▸ THE PROBLEM: The whole listing needs to be written out exactly, except for any images.

▸ TASK INPUT:
=== Section Start ===
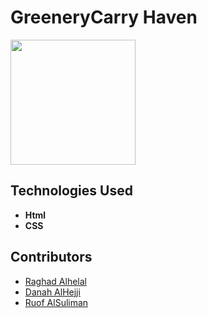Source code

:# GreeneryCarry Haven


<img src="https://github.com/DanaMo716/DanaMo716-DanaMo716-GreeneryCarry-Haven-plants-flowers-shop-project-css-html/assets/154653885/4b297d92-85d1-4127-807d-8c243e539968" width="200" height="200" />


## Technologies Used
- **Html**
- **CSS**


## Contributors
- [Raghad Alhelal](https://github.com/Raghadlh)
- [Danah AlHejji](https://github.com/DanaMo716)
- [Ruof AlSuliman](https://github.com/ruofio)





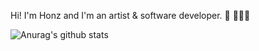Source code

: Hi! I'm Honz and I'm an artist & software developer. 🎨 👩🏼‍💻

![Anurag's github stats](https://github-readme-stats.vercel.app/api?username=honzlavender)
=== Section End ===
▸ EXERCISE RESPONSE:
Source code

:# GreeneryCarry Haven


<img src="https://github.com/DanaMo716/DanaMo716-DanaMo716-GreeneryCarry-Haven-plants-flowers-shop-project-css-html/assets/154653885/4b297d92-85d1-4127-807d-8c243e539968" width="200" height="200" />


## Technologies Used
- **Html**
- **CSS**


## Contributors
- [Raghad Alhelal](https://github.com/Raghadlh)
- [Danah AlHejji](https://github.com/DanaMo716)
- [Ruof AlSuliman](https://github.com/ruofio)





Source code

: Hi! I'm Honz and I'm an artist & software developer. 🎨 👩🏼‍💻

![Anurag's github stats](https://github-readme-stats.vercel.app/api?username=honzlavender)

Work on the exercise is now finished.